Haze detection and removal in high resolution satellite image with wavelet analysis. An improved dark-object subtraction technique for atmonspheric scattering correction of multispectral data. In Proceedings of the Conference on Digital Image Computing: Techniques and Applications (DICTA'09). Improved single image dehazing using geometry. These connections allow our algorithm to properly resolve the transmission in isolated regions where nearby pixels do not offer relevant information.Īn extensive evaluation of our method over different types of images and its comparison to state-of-the-art methods over established benchmark images show a consistent improvement in the accuracy of the estimated scene transmission and recovered haze-free radiances. Unlike traditional field models that consist of local coupling, the new model is augmented with long-range connections between pixels of similar attributes.

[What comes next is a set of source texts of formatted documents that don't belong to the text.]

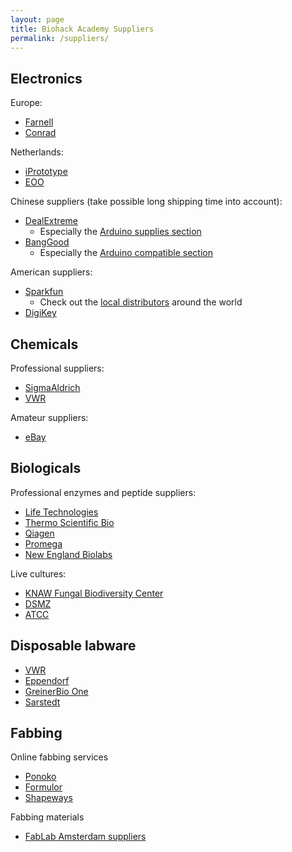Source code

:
 ```yaml
---
layout: page
title: Biohack Academy Suppliers
permalink: /suppliers/
---
```


## Electronics

Europe:

* [Farnell](http://www.farnell.com)
* [Conrad](http://www.conrad.com)

Netherlands:

* [iPrototype](http://www.iprototype.nl)
* [EOO](http://www.eoo-bv.nl)

Chinese suppliers (take possible long shipping time into account):

* [DealExtreme](http://www.dx.com/)
  * Especially the [Arduino supplies section](http://www.dx.com/s/arduino?category=436)
* [BangGood](http://www.banggood.com/)
  * Especially the [Arduino compatible section](http://www.banggood.com/Wholesale-Arduino-Compatible-Kits-and-DIY-Kits-c-3091.html)

American suppliers:

* [Sparkfun](http://www.sparkfun.com)
  * Check out the [local distributors](https://www.sparkfun.com/distributors) around the world
* [DigiKey](http://www.digikey.com)

## Chemicals

Professional suppliers:

* [SigmaAldrich](http://www.sigmaaldrich.com)
* [VWR](http://www.vwr.com)

Amateur suppliers:

* [eBay](http://www.ebay.com)

## Biologicals

Professional enzymes and peptide suppliers:

* [Life Technologies](http://www.lifetechnologies.com)
* [Thermo Scientific Bio](http://www.thermscientificbio.com)
* [Qiagen](http://www.qiagen.com)
* [Promega](http://www.promega.com)
* [New England Biolabs](http://www.neb.com)

Live cultures:

* [KNAW Fungal Biodiversity Center](http://www.cbs.knaw.nl/)
* [DSMZ](http://www.dsmz.de)
* [ATCC](http://www.lgcstandards-atcc.org/)

## Disposable labware

* [VWR](http://www.vwr.com)
* [Eppendorf](http://www.eppendorf.com)
* [GreinerBio One](http://www.greinerbioone.com)
* [Sarstedt](http://www.sarstedt.com)

## Fabbing

Online fabbing services

* [Ponoko](http://www.ponoko.com)
* [Formulor](http://www.formulor.de)
* [Shapeways](http://www.shapeways.com)

Fabbing materials

* [FabLab Amsterdam suppliers](http://fablab.waag.org/views/suppliers)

In addition, we describe a Markov random field model dedicated to producing complete and regularized transmission maps given noisy and scattered estimates. Thus, unlike existing approaches that follow their assumptions across the entire image, our algorithm validates its hypotheses and obtains more reliable estimates where possible.
#COLOR LINES PATCH#
The lack of a dominant color-line inside a patch or its lack of consistency with the formation model allows us to identify and avoid false predictions. We derive a local formation model that explains the color-lines in the context of hazy scenes and use it for recovering the scene transmission based on the lines' offset from the origin. This article describes a new method for single-image dehazing that relies on a generic regularity in natural images where pixels of small image patches typically exhibit a 1D distribution in RGB color space, known as color-lines. Photographs of hazy scenes typically suffer having low contrast and offer a limited visibility of the scene.